一场场政治绞杀他冷眼旁观第三章谁是那只最
张居正当了庶吉士,食君禄、吃皇粮,进了人人都羡慕的清要之地翰林院学习,似乎是应该趁着新鲜出炉的劲儿,加紧去拜谒权贵、编织官场关系网了。可是,从各种记载来看,他偏偏在这以后,有过一段漫长的沉寂期。
与他后来执政时的敢于任事、杀伐决断比起来,这一段的忍耐简直就是奇迹。
当然,这也不奇怪,从来就没有天生的政治家。中国的官场,演员有时候的表演,到最终是要以生命为代价的。因此,要活着、并活得比别人快乐的话,韬晦、平衡、隐忍,这些看上去不怎么光明磊落的本领,没有是不行的。
张居正这一段是在冷眼旁观。翰林院冷冷的孤灯下,他在学习——屠龙有术,不学不行啊!
他这几年所忙的,是“讨求国家典故”。这个典故,即是典章制度、前朝旧事,学政治的法则,学执政成败的案例。他的潜龙之志,就表现在这里。

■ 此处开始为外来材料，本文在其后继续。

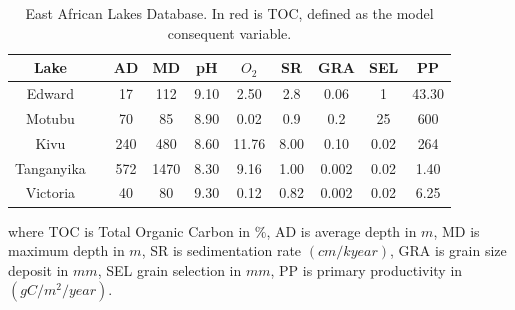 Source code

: \documentclass[aspectratio=169]{beamer} %
\begin{document}
{{{{{{
{
\begin{frame}
	\footnotesize
	\begin{table}
		\caption{ East African Lakes Database. In red is TOC, defined as the model consequent variable. \citep{Talbot1988,Bronikowska2021,ZSWZIA2016}} %
		\centering
		\begin{tabular}{c| c c c c c c c c c} 
			\hline\hline %
			Lake & \color{red}{TOC} & AD & MD & pH &$ O_{2}$ & SR & GRA & SEL & PP \\ [0.5ex] %
			\hline %
			Edward    & \color{red}{11.62} & 17 & 112 & 9.10 & 2.50 & 2.8  & 0.06 & 1    & 43.30 \\ 
			Motubu    & \color{red}{2.81}  & 70 & 85  & 8.90 & 0.02 & 0.9  & 0.2  & 25   & 600   \\
			Kivu      & \color{red}{7.14}  & 240& 480 & 8.60 & 11.76& 8.00 & 0.10 & 0.02 & 264   \\
			Tanganyika& \color{red}{4.81}  & 572& 1470& 8.30 & 9.16 & 1.00 & 0.002& 0.02 &1.40   \\
			Victoria  & \color{red}{11.23} & 40 & 80  & 9.30 & 0.12 & 0.82 & 0.002& 0.02 &6.25   \\[1ex] %
			\hline %
		\end{tabular}
		\label{lakesdatabase} %
	\end{table} 
      where TOC is Total Organic Carbon in $\%$, AD is average depth in $m$, MD is maximum depth in $m$,  SR is sedimentation rate $(cm/kyear)$, GRA is grain size deposit in $mm$, SEL grain selection in $mm$, PP is primary productivity in  $(gC/m^{2}/year)$.  


\end{frame}}}}}}}}
\end{document}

在明代,知识分子标榜才华是一种时尚。人们渴望能像唐人、宋人那样,凭一首好诗好词就流芳百世。这种标榜名气的小团体也空前地多,什么“前七子”、“后七子”、“十才子”、“八俊八杰”……都是些志大才疏的狂人。其实,唐宋诗文之下,谁还能记得住这些名堂?墓木未拱,怕是浮名早已散得影子都没一个了。

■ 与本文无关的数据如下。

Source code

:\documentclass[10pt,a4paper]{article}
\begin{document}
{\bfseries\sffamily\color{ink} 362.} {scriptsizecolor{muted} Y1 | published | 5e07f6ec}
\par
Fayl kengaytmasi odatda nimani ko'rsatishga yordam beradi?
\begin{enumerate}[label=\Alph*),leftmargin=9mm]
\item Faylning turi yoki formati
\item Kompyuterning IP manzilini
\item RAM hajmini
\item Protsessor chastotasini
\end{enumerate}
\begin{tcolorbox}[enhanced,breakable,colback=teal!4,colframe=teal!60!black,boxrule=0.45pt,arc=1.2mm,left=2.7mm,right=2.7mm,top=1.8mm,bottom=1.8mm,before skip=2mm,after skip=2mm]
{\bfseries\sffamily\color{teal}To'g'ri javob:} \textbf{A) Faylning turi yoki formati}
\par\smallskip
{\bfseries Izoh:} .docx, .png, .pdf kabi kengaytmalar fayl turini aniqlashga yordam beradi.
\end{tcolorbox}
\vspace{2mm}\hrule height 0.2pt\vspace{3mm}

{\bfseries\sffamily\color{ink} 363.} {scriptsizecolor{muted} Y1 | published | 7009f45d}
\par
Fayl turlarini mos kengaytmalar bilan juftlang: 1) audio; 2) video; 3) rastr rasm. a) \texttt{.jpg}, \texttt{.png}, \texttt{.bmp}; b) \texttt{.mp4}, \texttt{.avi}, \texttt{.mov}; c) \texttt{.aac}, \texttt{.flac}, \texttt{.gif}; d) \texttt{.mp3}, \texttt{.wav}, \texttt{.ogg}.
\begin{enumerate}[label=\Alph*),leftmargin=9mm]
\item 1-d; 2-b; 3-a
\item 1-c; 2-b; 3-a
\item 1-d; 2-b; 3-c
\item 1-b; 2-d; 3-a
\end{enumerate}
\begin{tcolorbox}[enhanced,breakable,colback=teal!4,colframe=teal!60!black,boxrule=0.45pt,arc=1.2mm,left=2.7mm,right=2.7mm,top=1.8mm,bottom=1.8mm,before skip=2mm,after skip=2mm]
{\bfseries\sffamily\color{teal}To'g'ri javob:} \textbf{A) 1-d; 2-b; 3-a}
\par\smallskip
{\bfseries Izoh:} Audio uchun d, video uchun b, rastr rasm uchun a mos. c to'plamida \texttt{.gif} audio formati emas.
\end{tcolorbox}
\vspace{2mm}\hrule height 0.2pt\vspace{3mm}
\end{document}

张居正有了少年时代的教训,对那些花架子不屑一顾。三年的苦读,心得不少,他果然就学好了政治屠龙术,这从他后来执政时的游刃有余上就能看出来。
三年以后,他庶吉士毕业,因为是二甲进士及第,所以照例点了翰林,任翰林院编修(正七品)。毕业那一年,他上了一道议论朝政的奏疏(给皇帝的建议、报告和检举材料都叫“奏疏”)。这是他在嘉靖一朝中仅有的一次。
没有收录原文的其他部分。